Geography informs our practice: archipelago, peninsula, sunken island. The plate is a desert, an ocean. Here: a scattering of summer stone fruit macerated in lemon juice. They sit crag–like, each prism of plum, on a circle of dehydrated radish. Paired with the crunch of a red Froot Loop, every mouthful is reminiscent of the auspices from a childhood you wish you had. The overripe fruit feels sinful, but the peppery young arugula brings you back. Finished with a slick of olive oil.
Hand–torn cheese and a segmented hot dog are complemented by the lettuce spray and sexy onion. A circumference of hot chili sauce offers the promise of danger. But not real danger. Contained danger, like the threat of contracting campylobacter at a child’s birthday party. The hot dog is charred at the sides, signifying a fire long cooled. By contrast, the nascent fire in the hot chili sauce burns without flame.
Circles evoke an embrace: a mother’s intuition, a warm room on a cold day, the floral note in the perfume on the neck of your lover. Poppyseeds (culled from a stale bagel) form the boundary, within it: dribbles of a tomato consomme, pulverized cacao, a pool of wildflower honey. The preserved carrot, when sliced and skewered, evokes penetration. But only subtly. Remember that motifs can make or break a well–thought dinner. The blue Froot Loops, suspended in the gold of the honey, stun. If they were any other color, all would be lost.

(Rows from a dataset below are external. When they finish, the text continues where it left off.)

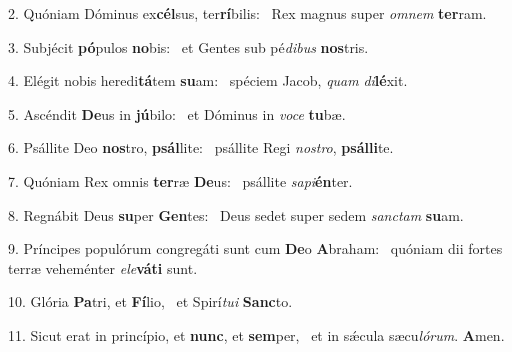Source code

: 2. Quóniam Dóminus ex\textbf{cél}sus, ter\textbf{rí}bilis: \ast\  Rex magnus super \textit{om}\textit{nem} \textbf{ter}ram.\

3. Subjécit \textbf{pó}pulos \textbf{no}bis: \ast\  et Gentes sub pé\textit{di}\textit{bus} \textbf{nos}tris.\

4. Elégit nobis heredi\textbf{tá}tem \textbf{su}am: \ast\  spéciem Jacob, \textit{quam} \textit{di}\textbf{lé}xit.\

5. Ascéndit \textbf{De}us in \textbf{jú}bilo: \ast\  et Dóminus in \textit{vo}\textit{ce} \textbf{tu}bæ.\

6. Psállite Deo \textbf{nos}tro, \textbf{psál}lite: \ast\  psállite Regi \textit{nos}\textit{tro}, \textbf{psál}\textbf{li}te.\

7. Quóniam Rex omnis \textbf{ter}ræ \textbf{De}us: \ast\  psállite \textit{sa}\textit{pi}\textbf{én}ter.\

8. Regnábit Deus \textbf{su}per \textbf{Gen}tes: \ast\  Deus sedet super sedem \textit{sanc}\textit{tam} \textbf{su}am.\

9. Príncipes populórum congregáti sunt cum \textbf{De}o \textbf{A}braham: \ast\  quóniam dii fortes terræ veheménter \textit{e}\textit{le}\textbf{vá}\textbf{ti} sunt.\

10. Glória \textbf{Pa}tri, et \textbf{Fí}lio, \ast\  et Spirí\textit{tu}\textit{i} \textbf{Sanc}to.\

11. Sicut erat in princípio, et \textbf{nunc}, et \textbf{sem}per, \ast\  et in sǽcula sæcu\textit{ló}\textit{rum}. \textbf{A}men.\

A boat of fried rice buoys vegan coconut milk tofu. The delicate arrangement is ballasted by radishes. Carrot pads collaborate with celery shafts and a dab of sauce. Do not use a fork to eat this dish. The tofu’s supple curvature is best left unprobed before consumption.
And now: the wedding kiss. Rose petals pulled from a summer’s end garden loosely scattered in a ring. They protect the tangerine and sage sorbetto that lays melting softly into a pool of lemon curd tinged with raspberry. A half-moon of dried cranberries contributes a tartness that lingers and contrasts with the crunch of pink marshmallow amulets.
Dessert should be forgiving, yet self–aware. Coffee ice cream quenelle atop a bed of Cap'n Crunch. Bless the ice cream with blue Froot Loop dust and three elegant Lucky Charms. A streak of marshmallow fluff is a good omen. Whispering “I’m sorry,” while eating is a bad omen. After eating, bid goodnight and retreat back with the soiled plates and bowls. Deposit them on the rotating dish rack, that endless conveyance. Leave Commons.